* **Try it**:
Starting from the line that contains "HenRickNTJ/HenRickNTJ is a", give back every line through the end of the listing exactly as written and no other line.

* **Records supplied**:

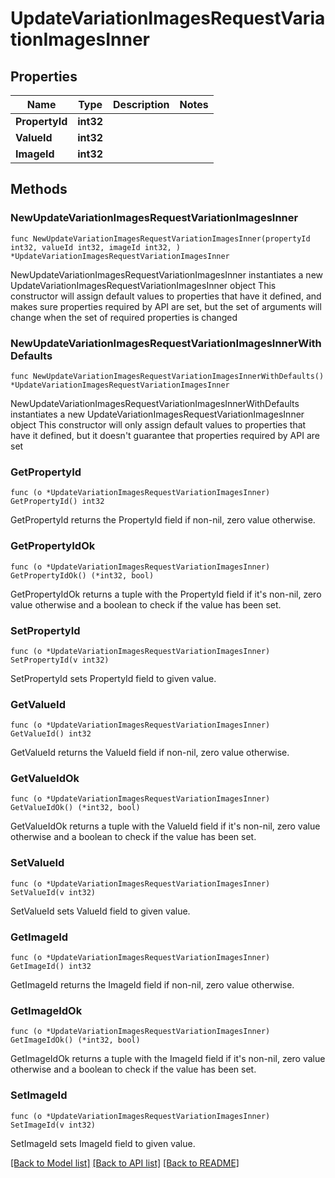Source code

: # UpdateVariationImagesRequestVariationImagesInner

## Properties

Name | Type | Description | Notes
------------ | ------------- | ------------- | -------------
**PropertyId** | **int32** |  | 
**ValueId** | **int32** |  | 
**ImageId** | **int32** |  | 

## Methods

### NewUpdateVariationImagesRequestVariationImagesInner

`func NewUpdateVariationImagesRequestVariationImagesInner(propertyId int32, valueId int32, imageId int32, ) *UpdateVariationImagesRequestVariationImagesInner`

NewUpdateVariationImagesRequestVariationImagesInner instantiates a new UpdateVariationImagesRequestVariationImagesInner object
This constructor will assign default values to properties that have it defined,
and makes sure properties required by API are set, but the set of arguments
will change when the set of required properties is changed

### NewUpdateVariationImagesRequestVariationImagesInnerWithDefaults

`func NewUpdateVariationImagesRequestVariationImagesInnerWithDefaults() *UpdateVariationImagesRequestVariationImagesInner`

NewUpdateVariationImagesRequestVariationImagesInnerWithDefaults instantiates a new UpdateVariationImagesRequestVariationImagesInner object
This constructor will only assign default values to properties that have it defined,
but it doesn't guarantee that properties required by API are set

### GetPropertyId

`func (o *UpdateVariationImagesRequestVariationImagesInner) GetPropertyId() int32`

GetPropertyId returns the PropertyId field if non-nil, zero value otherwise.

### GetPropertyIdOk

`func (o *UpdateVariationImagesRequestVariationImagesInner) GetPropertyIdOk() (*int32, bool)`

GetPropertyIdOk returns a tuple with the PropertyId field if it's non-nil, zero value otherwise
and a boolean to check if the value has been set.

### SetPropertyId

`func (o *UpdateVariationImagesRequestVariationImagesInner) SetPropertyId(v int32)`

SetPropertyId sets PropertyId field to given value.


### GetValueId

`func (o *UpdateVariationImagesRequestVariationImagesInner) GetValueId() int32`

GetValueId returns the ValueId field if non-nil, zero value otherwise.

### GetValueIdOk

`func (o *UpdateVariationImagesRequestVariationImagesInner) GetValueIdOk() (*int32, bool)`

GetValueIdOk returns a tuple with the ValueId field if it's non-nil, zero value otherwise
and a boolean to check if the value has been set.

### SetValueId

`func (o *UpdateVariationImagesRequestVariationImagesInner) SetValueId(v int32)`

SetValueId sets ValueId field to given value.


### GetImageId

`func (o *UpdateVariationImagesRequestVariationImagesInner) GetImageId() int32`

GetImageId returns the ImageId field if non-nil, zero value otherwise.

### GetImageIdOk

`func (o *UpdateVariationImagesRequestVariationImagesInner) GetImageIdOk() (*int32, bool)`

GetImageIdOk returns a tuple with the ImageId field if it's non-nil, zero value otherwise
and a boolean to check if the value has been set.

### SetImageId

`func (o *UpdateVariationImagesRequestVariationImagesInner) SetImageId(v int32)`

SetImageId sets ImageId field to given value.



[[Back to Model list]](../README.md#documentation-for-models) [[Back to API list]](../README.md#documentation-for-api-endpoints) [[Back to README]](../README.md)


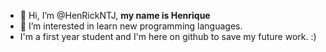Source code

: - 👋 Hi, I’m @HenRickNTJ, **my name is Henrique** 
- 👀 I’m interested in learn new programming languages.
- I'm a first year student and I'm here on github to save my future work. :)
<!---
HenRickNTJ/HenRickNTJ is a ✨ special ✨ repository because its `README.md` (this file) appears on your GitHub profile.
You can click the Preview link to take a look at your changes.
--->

* **Written answer**:
HenRickNTJ/HenRickNTJ is a ✨ special ✨ repository because its `README.md` (this file) appears on your GitHub profile.
You can click the Preview link to take a look at your changes.
--->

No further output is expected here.